Lulu rolls on a dead fish and is summoned by Jonesy for a hose-bath outside, which she partakes in humbly, gently, tail-tucked.

Day 3. The dogs are starting to slow down. They stand around sleepy-eyed after breakfast, but then startle alert when you mention the word beach or walk. Anytime we leave the house without the dogs, Lulu shrieks and paces—you can hear her barking move from one side of the house to the other as we get into the car. Her utter belief in abandonment is heartbreaking.

We’ve seen a small village of pileated woodpeckers so far—one bird was stumbling around the tall grass, another above it.
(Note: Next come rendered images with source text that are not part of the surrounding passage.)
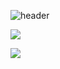
![header](https://ddddd.vercel.app/api?type=wave&color=auto&height=300&section=header&text=capsule%20render&fontSize=90)


<img src="https://capsule-render.vercel.app/api?type=wave&color=auto&height=300&section=header&text=capsule%20render&fontSize=90" />

<img src="https://img.shields.io/badge/Flutter-3766AB?style=flat-square&logo=Flutter&logoColor=white"/></a>
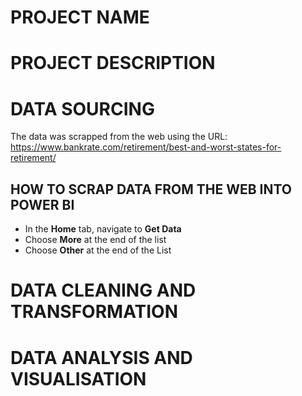 # PROJECT NAME 

# PROJECT DESCRIPTION

# DATA SOURCING
The data was scrapped from the web using the URL: https://www.bankrate.com/retirement/best-and-worst-states-for-retirement/
## HOW TO SCRAP DATA FROM THE WEB INTO POWER BI
- In the **Home** tab, navigate to **Get Data**
- Choose **More** at the end of the list 
- Choose **Other** at the end of the List

# DATA CLEANING AND TRANSFORMATION

# DATA ANALYSIS AND VISUALISATION

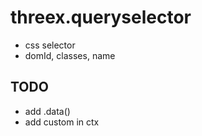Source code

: threex.queryselector
====================
* css selector
* domId, classes, name


## TODO
* add .data()
* add custom in ctx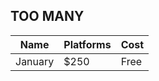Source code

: 

## TOO MANY

| Name    | Platforms | Cost|
| -------- | ------- | ---|
| January  | $250    | Free |
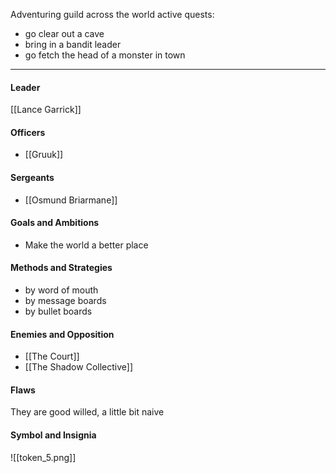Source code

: Adventuring guild across the world
active quests:
- go clear out a cave
- bring in a bandit leader
- go fetch the head of a monster in town

---
#### Leader

[[Lance Garrick]]
#### Officers

- [[Gruuk]]
#### Sergeants

- [[Osmund Briarmane]]
#### Goals and Ambitions

- Make the world a better place
#### Methods and Strategies 

- by word of mouth
- by message boards
- by bullet boards
#### Enemies and Opposition 

- [[The Court]]
- [[The Shadow Collective]]
#### Flaws

They are good willed, a little bit naive
#### Symbol and Insignia

![[token_5.png]]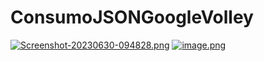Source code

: # ConsumoJSONGoogleVolley
[![Screenshot-20230630-094828.png](https://i.postimg.cc/15KQwZ3n/Screenshot-20230630-094828.png)](https://postimg.cc/XpXm6mF4)
[![image.png](https://i.postimg.cc/Ss5LxKPB/image.png)](https://postimg.cc/34X0L3Y1)

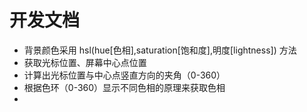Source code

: # 开发文档
 - 背景颜色采用 hsl(hue\[色相\],saturation[饱和度],明度[lightness]) 方法
 - 获取光标位置、屏幕中心点位置
 - 计算出光标位置与中心点竖直方向的夹角（0-360）
 - 根据色环（0-360）显示不同色相的原理来获取色相
 -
This year’s inexperienced broods?

A large porcupine crosses the road in front of our car near the house, a creature in no hurry, so we stop, and I roll down my window to send him salutations as he enters the weeds.

Day 4. Jonesy tried to encourage the dogs to “go enjoy their dogness” out in woods. They prefer to stare at us through the screen door, pleading to be let in.

We go driving without the dogs (since they abhor waiting in the car, preferring to freak out as we walk away), out about the lakeshore, visiting little towns. I stumble around a dusty bookstore of 40,000 titles while Jonesy falls asleep on a wicker couch in the sun. We leave with a Sherman Alexie book,
The Absolutely True Diary of a Part-Time Indian
.

Day 5. Jonesy finds three grey hairs on my head. I think she is a liar.

Each day, we swim in Lake Superior, a brisk, enlivening experience—quite bracing! as Jonesy likes to say, comparing it to water off England. By now the dogs can barely stay awake at anytime of the day. This is first time I realize TK is old; her legs are unsteady on the lake rocks, she drags her left rear foot sometimes, leaving a nail-trace in the sand.

Day 6. The perfect weather ends—as we start to park the car, it pours. The hatchback had been open to air it out, and before it rained, the dogs sat in the back, looking out, ready to go.

When we get home, it is dark, and our bird-sitter has put SSW to bed. We hear him whispering to himself, and he won’t come out of his cage for me, but immediately runs up Jonesy’s arm. Now it’s clear whom he loves best. And his head bobbing begins.